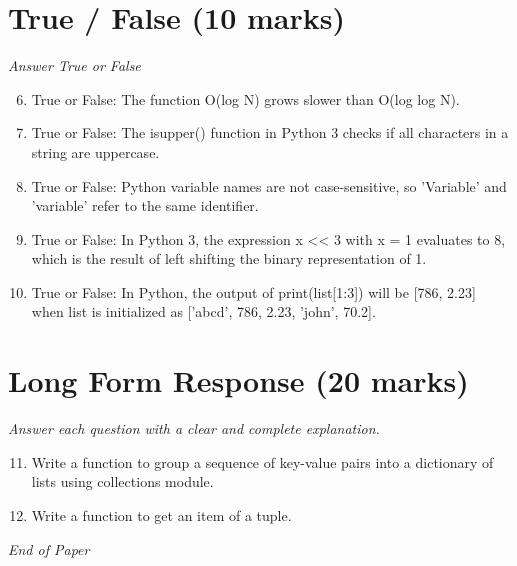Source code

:\documentclass[12pt]{article}
\begin{document}
\section*{True / False (10 marks)}
\textit{Answer True or False}
\begin{enumerate}[label=\arabic*.]
\setcounter{enumi}{5}
\item True or False: The function O(log N) grows slower than O(log log N).
\item True or False: The isupper() function in Python 3 checks if all characters in a string are uppercase.
\item True or False: Python variable names are not case-sensitive, so 'Variable' and 'variable' refer to the same identifier.
\item True or False: In Python 3, the expression x \textless{}\textless{} 3 with x = 1 evaluates to 8, which is the result of left shifting the binary representation of 1.
\item True or False: In Python, the output of print(list[1:3]) will be [786, 2.23] when list is initialized as ['abcd', 786, 2.23, 'john', 70.2].
\end{enumerate}

\section*{Long Form Response (20 marks)}
\textit{Answer each question with a clear and complete explanation.}
\begin{enumerate}[label=\arabic*.]
\setcounter{enumi}{10}
\item Write a function to group a sequence of key-value pairs into a dictionary of lists using collections module.
\item Write a function to get an item of a tuple.
\end{enumerate}

\vfill
\noindent\textit{End of Paper}
\end{document}
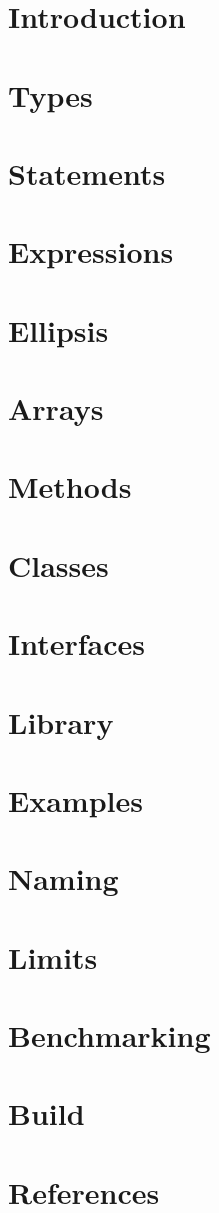 \documentclass{book}
\def\code#1{}
\def\Chapter#1{\chapter{#1}}
\begin{document}




\frontmatter
\tableofcontents

\mainmatter

\chapter*{Introduction}


\Chapter{Types}

\Chapter{Statements}

\Chapter{Expressions}

\Chapter{Ellipsis}

\Chapter{Arrays}

\Chapter{Methods}

\Chapter{Classes}

\Chapter{Interfaces}

\Chapter{Library}

\appendix

\def\code#1{\VerbatimInput[obeytabs, tabsize=4]{#1}}

\Chapter{Examples}

\Chapter{Naming}

\Chapter{Limits}

\Chapter{Benchmarking}

\def\code#1{}

\Chapter{Build}

\Chapter{References}

\backmatter
\printindex


\end{document}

Instructions for the task:
What is needed is an exact printout of every record above, with the pictures left out.

Written answer:
Source code

:\documentclass[12pt]{article}
\begin{document}
\section*{True / False (10 marks)}
\textit{Answer True or False}
\begin{enumerate}[label=\arabic*.]
\setcounter{enumi}{5}
\item True or False: The function O(log N) grows slower than O(log log N).
\item True or False: The isupper() function in Python 3 checks if all characters in a string are uppercase.
\item True or False: Python variable names are not case-sensitive, so 'Variable' and 'variable' refer to the same identifier.
\item True or False: In Python 3, the expression x \textless{}\textless{} 3 with x = 1 evaluates to 8, which is the result of left shifting the binary representation of 1.
\item True or False: In Python, the output of print(list[1:3]) will be [786, 2.23] when list is initialized as ['abcd', 786, 2.23, 'john', 70.2].
\end{enumerate}

\section*{Long Form Response (20 marks)}
\textit{Answer each question with a clear and complete explanation.}
\begin{enumerate}[label=\arabic*.]
\setcounter{enumi}{10}
\item Write a function to group a sequence of key-value pairs into a dictionary of lists using collections module.
\item Write a function to get an item of a tuple.
\end{enumerate}

\vfill
\noindent\textit{End of Paper}
\end{document}
 \documentclass{book}
\def\code#1{}
\def\Chapter#1{\chapter{#1}}
\begin{document}




\frontmatter
\tableofcontents

\mainmatter

\chapter*{Introduction}


\Chapter{Types}

\Chapter{Statements}

\Chapter{Expressions}

\Chapter{Ellipsis}

\Chapter{Arrays}

\Chapter{Methods}

\Chapter{Classes}

\Chapter{Interfaces}

\Chapter{Library}

\appendix

\def\code#1{\VerbatimInput[obeytabs, tabsize=4]{#1}}

\Chapter{Examples}

\Chapter{Naming}

\Chapter{Limits}

\Chapter{Benchmarking}

\def\code#1{}

\Chapter{Build}

\Chapter{References}

\backmatter
\printindex


\end{document}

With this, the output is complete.